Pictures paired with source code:

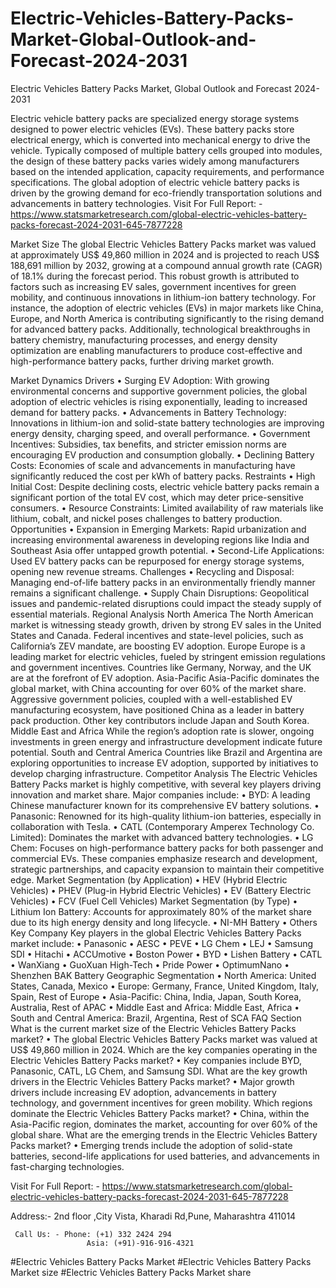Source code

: # Electric-Vehicles-Battery-Packs-Market-Global-Outlook-and-Forecast-2024-2031

Electric Vehicles Battery Packs Market, Global Outlook and Forecast 2024-2031

Electric vehicle battery packs are specialized energy storage systems designed to power electric vehicles (EVs). These battery packs store electrical energy, which is converted into mechanical energy to drive the vehicle. Typically composed of multiple battery cells grouped into modules, the design of these battery packs varies widely among manufacturers based on the intended application, capacity requirements, and performance specifications. The global adoption of electric vehicle battery packs is driven by the growing demand for eco-friendly transportation solutions and advancements in battery technologies.
Visit For Full Report: - https://www.statsmarketresearch.com/global-electric-vehicles-battery-packs-forecast-2024-2031-645-7877228

Market Size
The global Electric Vehicles Battery Packs market was valued at approximately US$ 49,860 million in 2024 and is projected to reach US$ 188,691 million by 2032, growing at a compound annual growth rate (CAGR) of 18.1% during the forecast period.
This robust growth is attributed to factors such as increasing EV sales, government incentives for green mobility, and continuous innovations in lithium-ion battery technology. For instance, the adoption of electric vehicles (EVs) in major markets like China, Europe, and North America is contributing significantly to the rising demand for advanced battery packs.
Additionally, technological breakthroughs in battery chemistry, manufacturing processes, and energy density optimization are enabling manufacturers to produce cost-effective and high-performance battery packs, further driving market growth.
 
Market Dynamics
Drivers
•	Surging EV Adoption: With growing environmental concerns and supportive government policies, the global adoption of electric vehicles is rising exponentially, leading to increased demand for battery packs.
•	Advancements in Battery Technology: Innovations in lithium-ion and solid-state battery technologies are improving energy density, charging speed, and overall performance.
•	Government Incentives: Subsidies, tax benefits, and stricter emission norms are encouraging EV production and consumption globally.
•	Declining Battery Costs: Economies of scale and advancements in manufacturing have significantly reduced the cost per kWh of battery packs.
Restraints
•	High Initial Cost: Despite declining costs, electric vehicle battery packs remain a significant portion of the total EV cost, which may deter price-sensitive consumers.
•	Resource Constraints: Limited availability of raw materials like lithium, cobalt, and nickel poses challenges to battery production.
Opportunities
•	Expansion in Emerging Markets: Rapid urbanization and increasing environmental awareness in developing regions like India and Southeast Asia offer untapped growth potential.
•	Second-Life Applications: Used EV battery packs can be repurposed for energy storage systems, opening new revenue streams.
Challenges
•	Recycling and Disposal: Managing end-of-life battery packs in an environmentally friendly manner remains a significant challenge.
•	Supply Chain Disruptions: Geopolitical issues and pandemic-related disruptions could impact the steady supply of essential materials.
Regional Analysis
North America
The North American market is witnessing steady growth, driven by strong EV sales in the United States and Canada. Federal incentives and state-level policies, such as California’s ZEV mandate, are boosting EV adoption.
Europe
Europe is a leading market for electric vehicles, fueled by stringent emission regulations and government incentives. Countries like Germany, Norway, and the UK are at the forefront of EV adoption.
Asia-Pacific
Asia-Pacific dominates the global market, with China accounting for over 60% of the market share. Aggressive government policies, coupled with a well-established EV manufacturing ecosystem, have positioned China as a leader in battery pack production. Other key contributors include Japan and South Korea.
Middle East and Africa
While the region’s adoption rate is slower, ongoing investments in green energy and infrastructure development indicate future potential.
South and Central America
Countries like Brazil and Argentina are exploring opportunities to increase EV adoption, supported by initiatives to develop charging infrastructure.
Competitor Analysis
The Electric Vehicles Battery Packs market is highly competitive, with several key players driving innovation and market share. Major companies include:
•	BYD: A leading Chinese manufacturer known for its comprehensive EV battery solutions.
•	Panasonic: Renowned for its high-quality lithium-ion batteries, especially in collaboration with Tesla.
•	CATL (Contemporary Amperex Technology Co. Limited): Dominates the market with advanced battery technologies.
•	LG Chem: Focuses on high-performance battery packs for both passenger and commercial EVs.
These companies emphasize research and development, strategic partnerships, and capacity expansion to maintain their competitive edge.
Market Segmentation (by Application)
•	HEV (Hybrid Electric Vehicles)
•	PHEV (Plug-in Hybrid Electric Vehicles)
•	EV (Battery Electric Vehicles)
•	FCV (Fuel Cell Vehicles)
Market Segmentation (by Type)
•	Lithium Ion Battery: Accounts for approximately 80% of the market share due to its high energy density and long lifecycle.
•	NI-MH Battery
•	Others
Key Company
Key players in the global Electric Vehicles Battery Packs market include:
•	Panasonic
•	AESC
•	PEVE
•	LG Chem
•	LEJ
•	Samsung SDI
•	Hitachi
•	ACCUmotive
•	Boston Power
•	BYD
•	Lishen Battery
•	CATL
•	WanXiang
•	GuoXuan High-Tech
•	Pride Power
•	OptimumNano
•	Shenzhen BAK Battery
Geographic Segmentation
•	North America: United States, Canada, Mexico
•	Europe: Germany, France, United Kingdom, Italy, Spain, Rest of Europe
•	Asia-Pacific: China, India, Japan, South Korea, Australia, Rest of APAC
•	Middle East and Africa: Middle East, Africa
•	South and Central America: Brazil, Argentina, Rest of SCA
FAQ Section
What is the current market size of the Electric Vehicles Battery Packs market?
•	The global Electric Vehicles Battery Packs market was valued at US$ 49,860 million in 2024.
Which are the key companies operating in the Electric Vehicles Battery Packs market?
•	Key companies include BYD, Panasonic, CATL, LG Chem, and Samsung SDI.
What are the key growth drivers in the Electric Vehicles Battery Packs market?
•	Major growth drivers include increasing EV adoption, advancements in battery technology, and government incentives for green mobility.
Which regions dominate the Electric Vehicles Battery Packs market?
•	China, within the Asia-Pacific region, dominates the market, accounting for over 60% of the global share.
What are the emerging trends in the Electric Vehicles Battery Packs market?
•	Emerging trends include the adoption of solid-state batteries, second-life applications for used batteries, and advancements in fast-charging technologies.


Visit For Full Report: - https://www.statsmarketresearch.com/global-electric-vehicles-battery-packs-forecast-2024-2031-645-7877228


Address:- 2nd floor ,City Vista, Kharadi Rd,Pune, Maharashtra 411014

     Call Us: - Phone: (+1) 332 2424 294
                     Asia: (+91)-916-916-4321

#Electric Vehicles Battery Packs Market 
#Electric Vehicles Battery Packs Market size
#Electric Vehicles Battery Packs Market share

# The problem
Show the lines above that include "driven".

# Output of the exercise
Electric vehicle battery packs are specialized energy storage systems designed to power electric vehicles (EVs). These battery packs store electrical energy, which is converted into mechanical energy to drive the vehicle. Typically composed of multiple battery cells grouped into modules, the design of these battery packs varies widely among manufacturers based on the intended application, capacity requirements, and performance specifications. The global adoption of electric vehicle battery packs is driven by the growing demand for eco-friendly transportation solutions and advancements in battery technologies.
The North American market is witnessing steady growth, driven by strong EV sales in the United States and Canada. Federal incentives and state-level policies, such as California’s ZEV mandate, are boosting EV adoption.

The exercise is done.